====== MATERIAL PROVIDED

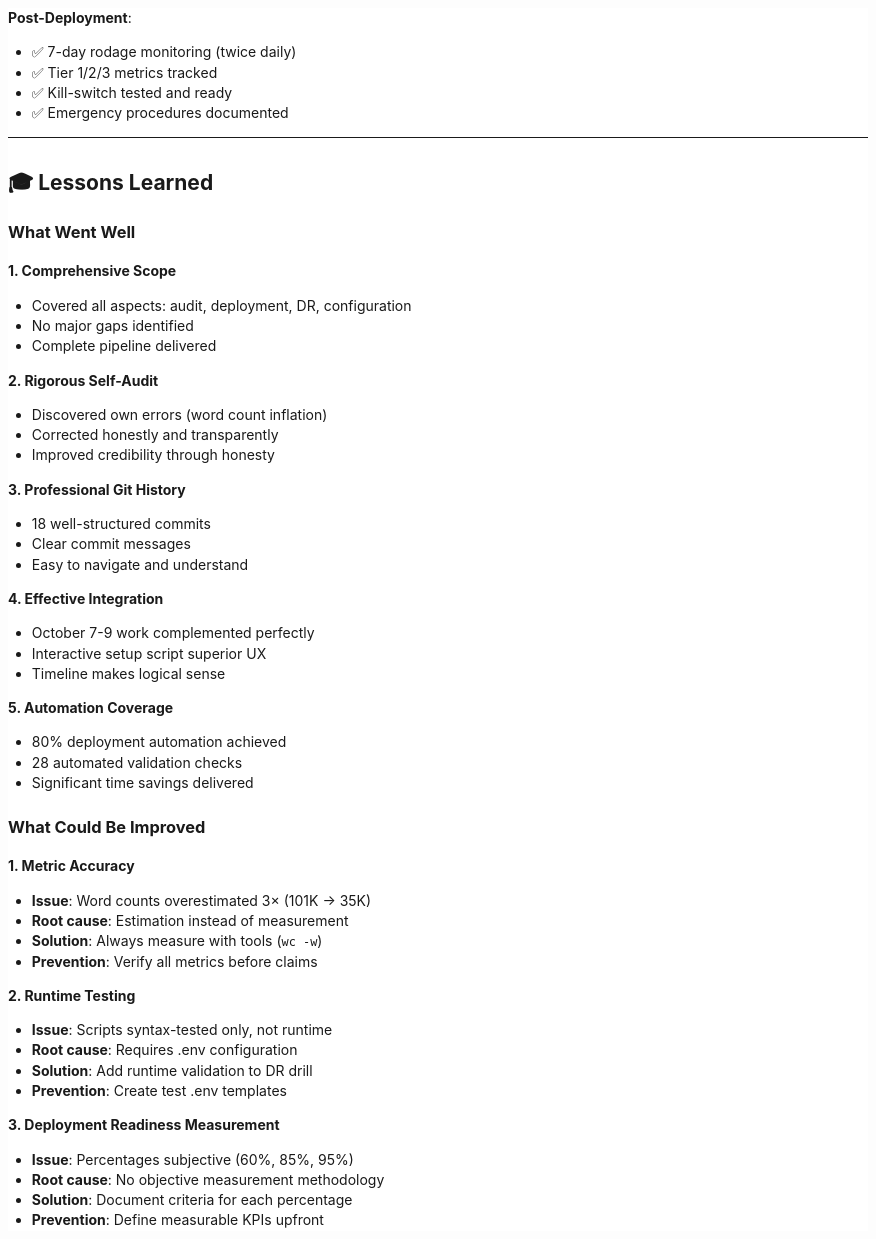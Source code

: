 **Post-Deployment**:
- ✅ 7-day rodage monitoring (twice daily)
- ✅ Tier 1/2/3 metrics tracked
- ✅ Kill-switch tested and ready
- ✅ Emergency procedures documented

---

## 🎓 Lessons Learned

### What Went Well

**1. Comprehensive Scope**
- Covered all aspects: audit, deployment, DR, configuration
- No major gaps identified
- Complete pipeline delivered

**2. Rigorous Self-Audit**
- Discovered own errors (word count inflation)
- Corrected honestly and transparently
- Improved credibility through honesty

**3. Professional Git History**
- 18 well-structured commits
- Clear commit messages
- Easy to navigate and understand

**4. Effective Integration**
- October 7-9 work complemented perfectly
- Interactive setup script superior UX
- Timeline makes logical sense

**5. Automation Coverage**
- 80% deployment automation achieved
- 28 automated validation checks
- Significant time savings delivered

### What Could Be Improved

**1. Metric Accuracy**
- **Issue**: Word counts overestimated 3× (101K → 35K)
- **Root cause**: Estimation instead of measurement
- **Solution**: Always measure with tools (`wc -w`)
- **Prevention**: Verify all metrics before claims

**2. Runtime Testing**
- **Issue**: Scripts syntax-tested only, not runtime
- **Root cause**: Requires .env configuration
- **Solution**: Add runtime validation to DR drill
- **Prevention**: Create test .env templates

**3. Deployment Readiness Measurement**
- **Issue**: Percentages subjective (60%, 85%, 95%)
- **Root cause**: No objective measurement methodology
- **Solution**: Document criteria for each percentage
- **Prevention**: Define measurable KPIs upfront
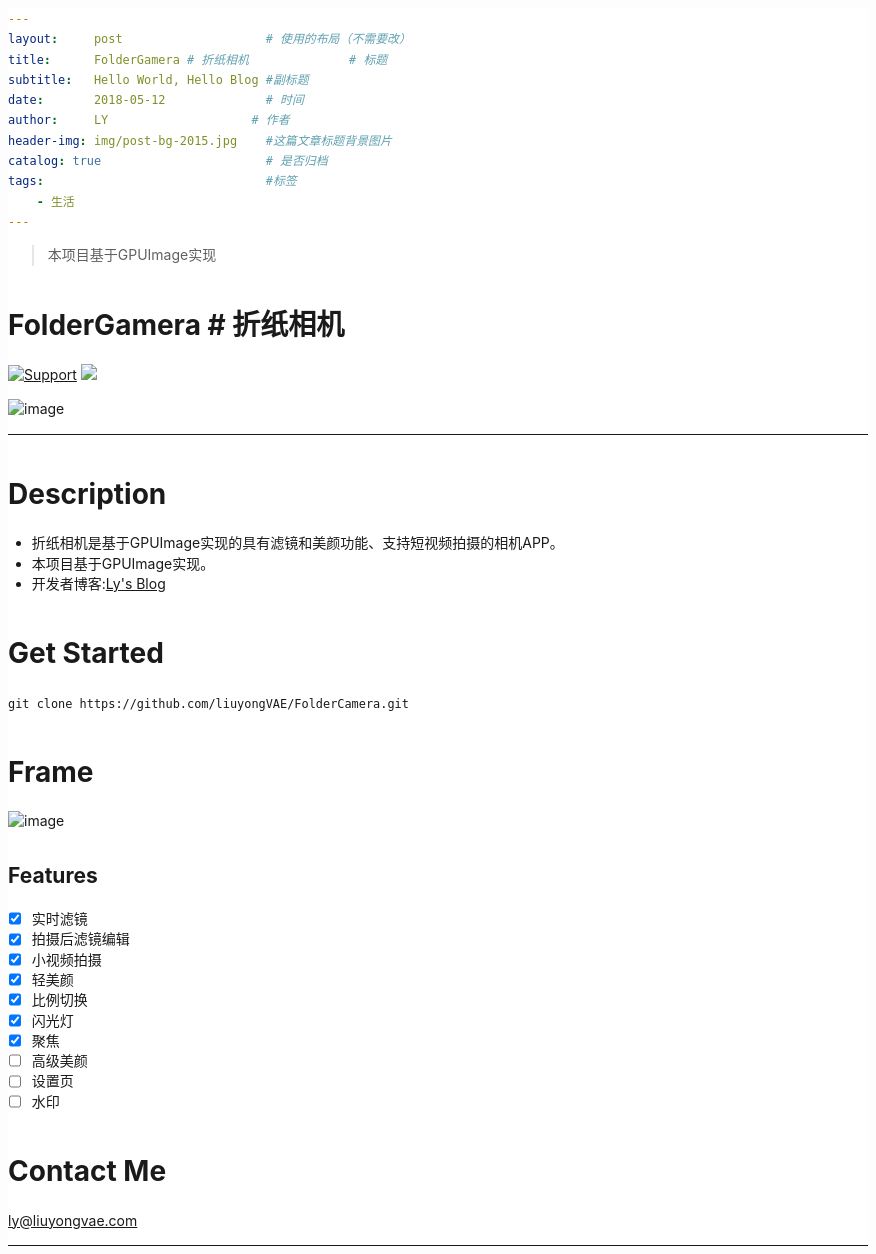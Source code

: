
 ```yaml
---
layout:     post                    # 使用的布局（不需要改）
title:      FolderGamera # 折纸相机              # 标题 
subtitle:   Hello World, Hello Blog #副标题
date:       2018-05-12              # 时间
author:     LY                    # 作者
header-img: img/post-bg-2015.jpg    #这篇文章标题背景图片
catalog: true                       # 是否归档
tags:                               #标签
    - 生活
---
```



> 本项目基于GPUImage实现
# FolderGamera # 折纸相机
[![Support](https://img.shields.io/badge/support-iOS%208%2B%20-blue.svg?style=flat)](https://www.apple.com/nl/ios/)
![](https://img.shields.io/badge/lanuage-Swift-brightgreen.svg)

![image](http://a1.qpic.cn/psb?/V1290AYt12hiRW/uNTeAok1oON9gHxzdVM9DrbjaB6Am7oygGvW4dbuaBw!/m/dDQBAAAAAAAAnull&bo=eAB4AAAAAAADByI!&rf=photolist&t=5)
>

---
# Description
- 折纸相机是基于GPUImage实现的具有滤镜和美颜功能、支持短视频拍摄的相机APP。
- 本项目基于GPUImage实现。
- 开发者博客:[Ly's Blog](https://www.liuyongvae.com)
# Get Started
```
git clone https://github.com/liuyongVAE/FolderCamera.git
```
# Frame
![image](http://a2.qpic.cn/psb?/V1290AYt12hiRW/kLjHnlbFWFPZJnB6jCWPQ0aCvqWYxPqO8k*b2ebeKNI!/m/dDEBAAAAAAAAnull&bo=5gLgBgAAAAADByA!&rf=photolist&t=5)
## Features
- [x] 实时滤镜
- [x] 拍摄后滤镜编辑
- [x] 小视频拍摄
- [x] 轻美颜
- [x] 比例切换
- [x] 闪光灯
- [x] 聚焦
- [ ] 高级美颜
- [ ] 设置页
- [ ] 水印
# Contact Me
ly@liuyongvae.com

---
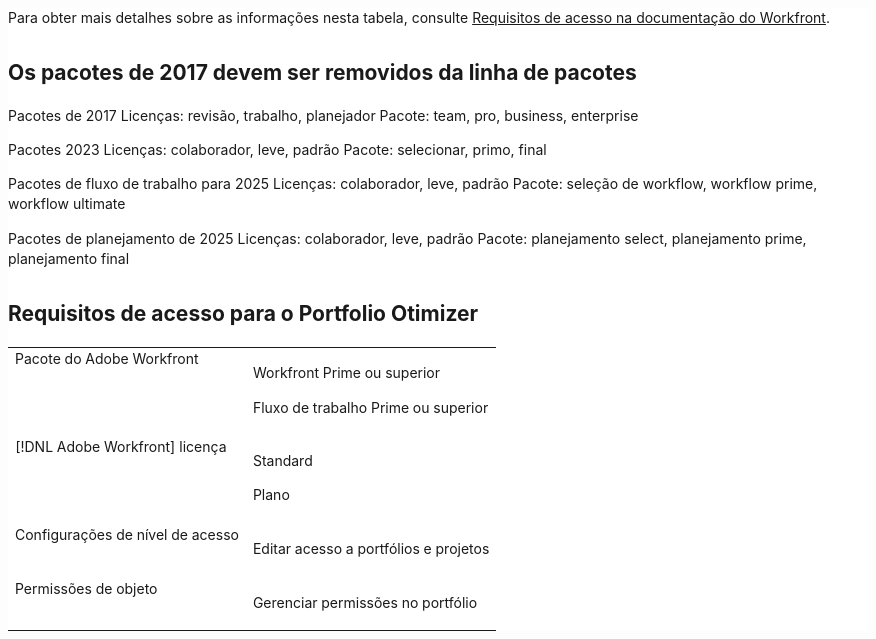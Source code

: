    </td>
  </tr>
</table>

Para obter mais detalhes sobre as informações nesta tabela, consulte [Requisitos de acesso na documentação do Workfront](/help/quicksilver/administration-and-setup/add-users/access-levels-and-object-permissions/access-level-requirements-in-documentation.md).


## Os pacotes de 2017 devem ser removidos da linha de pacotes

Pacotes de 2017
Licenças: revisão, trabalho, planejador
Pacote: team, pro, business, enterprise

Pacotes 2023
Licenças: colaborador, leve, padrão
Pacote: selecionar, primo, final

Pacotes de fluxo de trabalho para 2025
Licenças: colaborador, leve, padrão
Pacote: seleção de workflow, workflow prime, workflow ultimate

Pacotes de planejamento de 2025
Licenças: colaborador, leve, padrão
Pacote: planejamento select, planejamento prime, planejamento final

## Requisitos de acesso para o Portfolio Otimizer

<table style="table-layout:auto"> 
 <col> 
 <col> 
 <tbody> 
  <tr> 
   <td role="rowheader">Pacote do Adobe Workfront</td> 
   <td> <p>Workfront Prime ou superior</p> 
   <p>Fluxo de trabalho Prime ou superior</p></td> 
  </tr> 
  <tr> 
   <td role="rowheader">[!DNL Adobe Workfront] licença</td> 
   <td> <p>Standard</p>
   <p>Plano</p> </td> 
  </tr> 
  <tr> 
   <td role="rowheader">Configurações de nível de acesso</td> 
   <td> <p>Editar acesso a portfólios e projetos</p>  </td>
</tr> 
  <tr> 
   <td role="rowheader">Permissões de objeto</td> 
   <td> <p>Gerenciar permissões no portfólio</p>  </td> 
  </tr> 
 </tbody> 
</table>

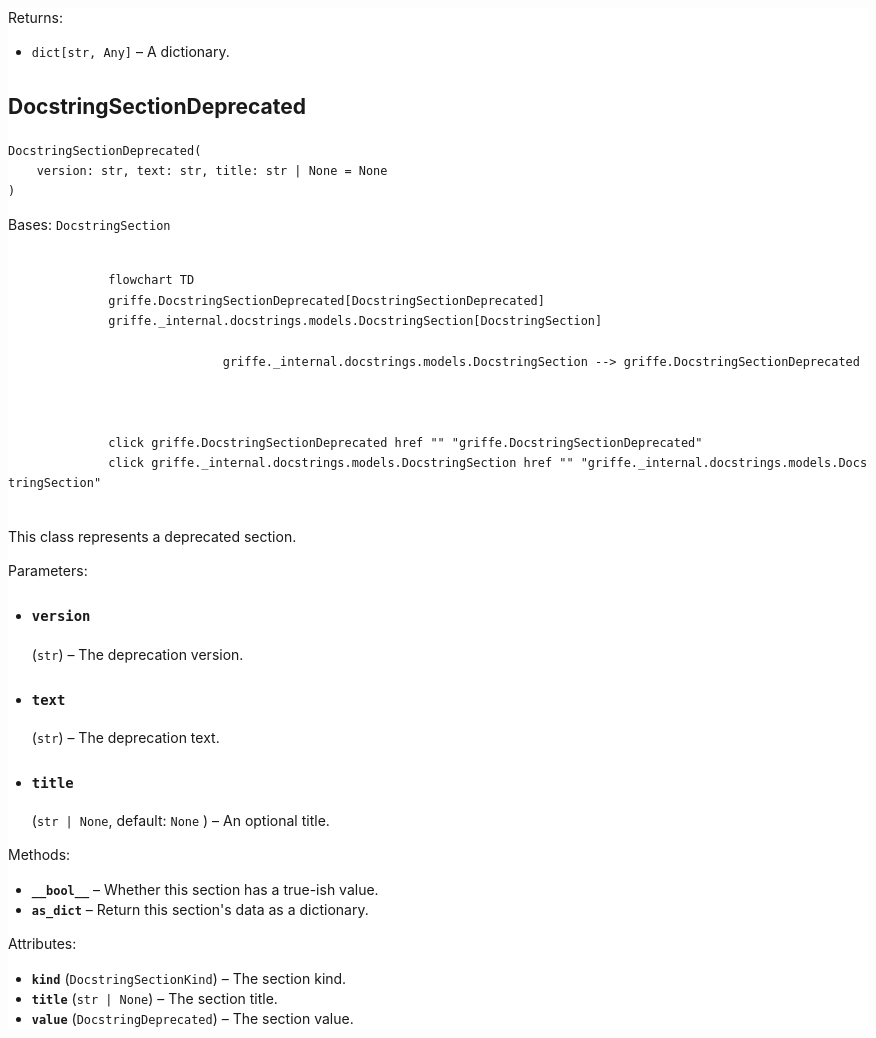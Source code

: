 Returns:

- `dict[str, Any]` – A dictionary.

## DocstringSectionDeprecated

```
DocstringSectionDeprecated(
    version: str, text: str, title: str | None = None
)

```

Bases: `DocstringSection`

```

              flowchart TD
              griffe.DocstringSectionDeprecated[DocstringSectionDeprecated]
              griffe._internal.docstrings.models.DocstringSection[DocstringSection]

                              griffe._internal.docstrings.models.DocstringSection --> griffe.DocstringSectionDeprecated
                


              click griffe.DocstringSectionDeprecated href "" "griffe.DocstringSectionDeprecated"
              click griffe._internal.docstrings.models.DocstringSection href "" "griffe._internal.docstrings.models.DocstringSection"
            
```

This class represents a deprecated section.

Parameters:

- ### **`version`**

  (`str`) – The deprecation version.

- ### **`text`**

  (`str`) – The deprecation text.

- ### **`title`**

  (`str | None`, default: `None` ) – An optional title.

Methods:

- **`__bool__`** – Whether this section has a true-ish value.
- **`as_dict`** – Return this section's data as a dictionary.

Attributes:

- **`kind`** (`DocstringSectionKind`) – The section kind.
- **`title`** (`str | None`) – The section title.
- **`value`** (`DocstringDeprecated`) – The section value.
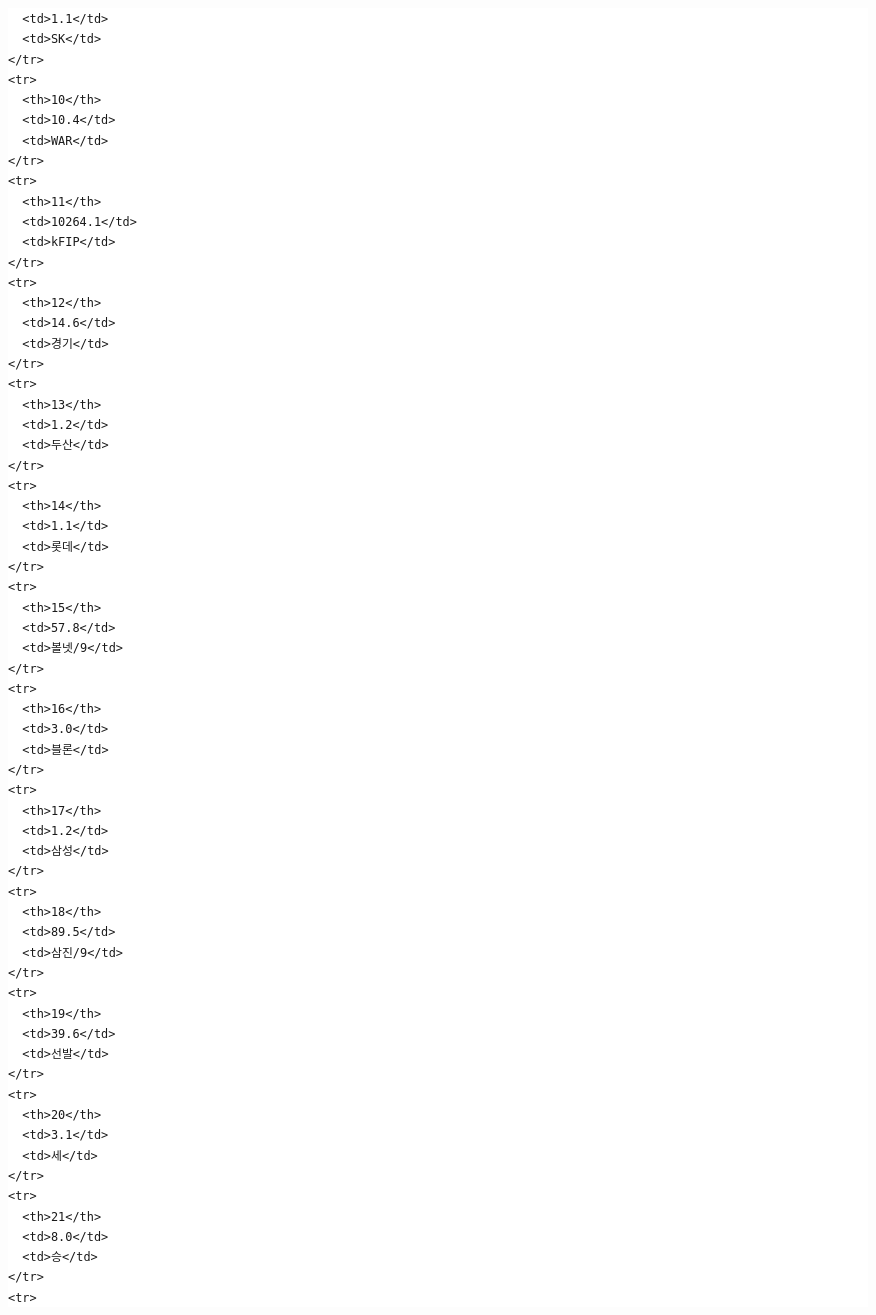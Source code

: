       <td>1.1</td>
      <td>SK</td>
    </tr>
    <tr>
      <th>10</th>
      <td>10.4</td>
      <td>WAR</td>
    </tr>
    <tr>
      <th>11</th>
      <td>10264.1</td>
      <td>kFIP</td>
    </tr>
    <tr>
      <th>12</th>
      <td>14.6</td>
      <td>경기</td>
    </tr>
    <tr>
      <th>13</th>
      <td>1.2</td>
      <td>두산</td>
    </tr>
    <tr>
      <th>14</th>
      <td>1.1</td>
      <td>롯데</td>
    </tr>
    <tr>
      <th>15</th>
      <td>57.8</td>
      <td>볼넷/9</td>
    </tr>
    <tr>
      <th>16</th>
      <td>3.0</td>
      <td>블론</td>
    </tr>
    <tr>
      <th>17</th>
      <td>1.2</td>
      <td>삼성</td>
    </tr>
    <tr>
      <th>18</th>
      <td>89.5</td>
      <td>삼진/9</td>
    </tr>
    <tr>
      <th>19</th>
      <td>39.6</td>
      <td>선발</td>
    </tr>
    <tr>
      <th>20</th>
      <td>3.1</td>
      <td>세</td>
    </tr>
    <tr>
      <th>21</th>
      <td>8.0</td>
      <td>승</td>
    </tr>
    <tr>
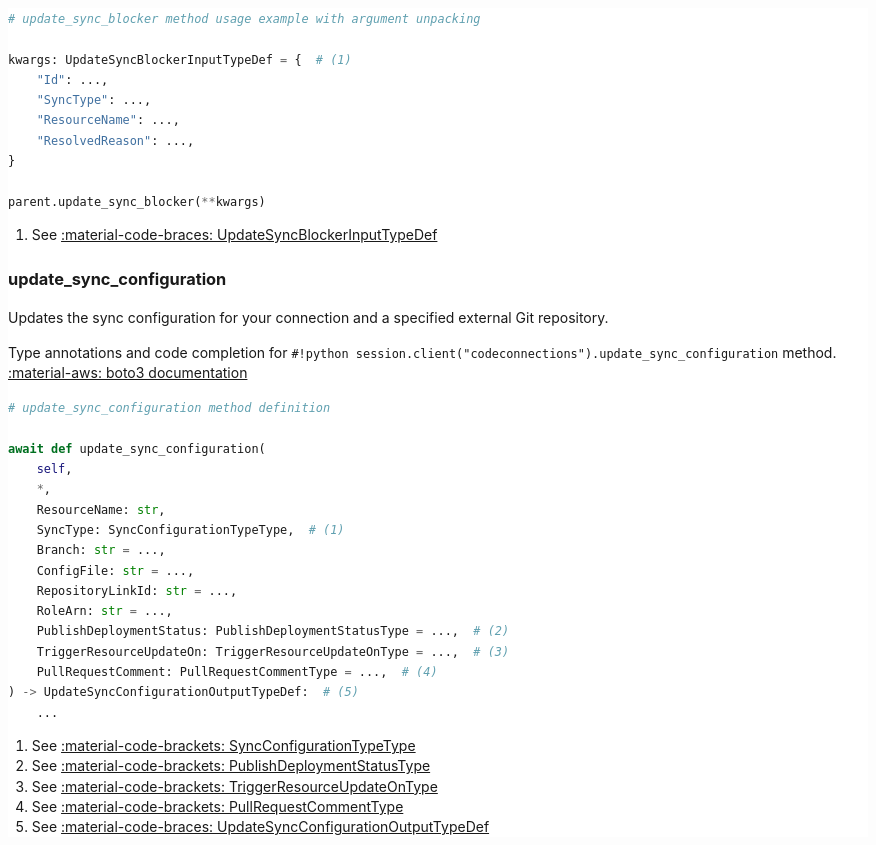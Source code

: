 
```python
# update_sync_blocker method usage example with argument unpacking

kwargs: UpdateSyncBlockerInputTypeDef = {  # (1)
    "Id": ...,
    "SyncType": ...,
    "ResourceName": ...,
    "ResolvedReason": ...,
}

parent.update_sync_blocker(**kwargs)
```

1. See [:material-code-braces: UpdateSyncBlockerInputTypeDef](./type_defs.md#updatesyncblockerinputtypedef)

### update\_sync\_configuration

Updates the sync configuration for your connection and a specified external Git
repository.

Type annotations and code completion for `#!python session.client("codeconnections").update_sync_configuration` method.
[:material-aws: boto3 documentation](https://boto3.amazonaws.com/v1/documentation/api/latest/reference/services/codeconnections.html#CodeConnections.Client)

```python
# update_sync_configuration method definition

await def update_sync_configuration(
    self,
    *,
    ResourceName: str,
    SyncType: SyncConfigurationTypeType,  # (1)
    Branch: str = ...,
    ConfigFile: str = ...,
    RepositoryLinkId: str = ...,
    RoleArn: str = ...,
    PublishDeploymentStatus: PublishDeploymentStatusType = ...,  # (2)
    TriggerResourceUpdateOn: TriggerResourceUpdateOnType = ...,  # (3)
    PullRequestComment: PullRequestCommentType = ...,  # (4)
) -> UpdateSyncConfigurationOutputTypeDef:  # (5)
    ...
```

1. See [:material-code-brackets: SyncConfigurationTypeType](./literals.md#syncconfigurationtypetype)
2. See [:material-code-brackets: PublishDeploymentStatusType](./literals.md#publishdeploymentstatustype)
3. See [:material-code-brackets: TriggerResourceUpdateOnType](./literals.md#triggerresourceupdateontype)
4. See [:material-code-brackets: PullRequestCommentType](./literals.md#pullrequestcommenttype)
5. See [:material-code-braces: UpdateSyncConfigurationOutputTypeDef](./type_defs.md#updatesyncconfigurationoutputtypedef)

============

WHAT IS NEEDED: Going through the data above, return each line with the word "Improved".

RESULT OF THIS TASK:
- Improved credibility through honesty
### What Could Be Improved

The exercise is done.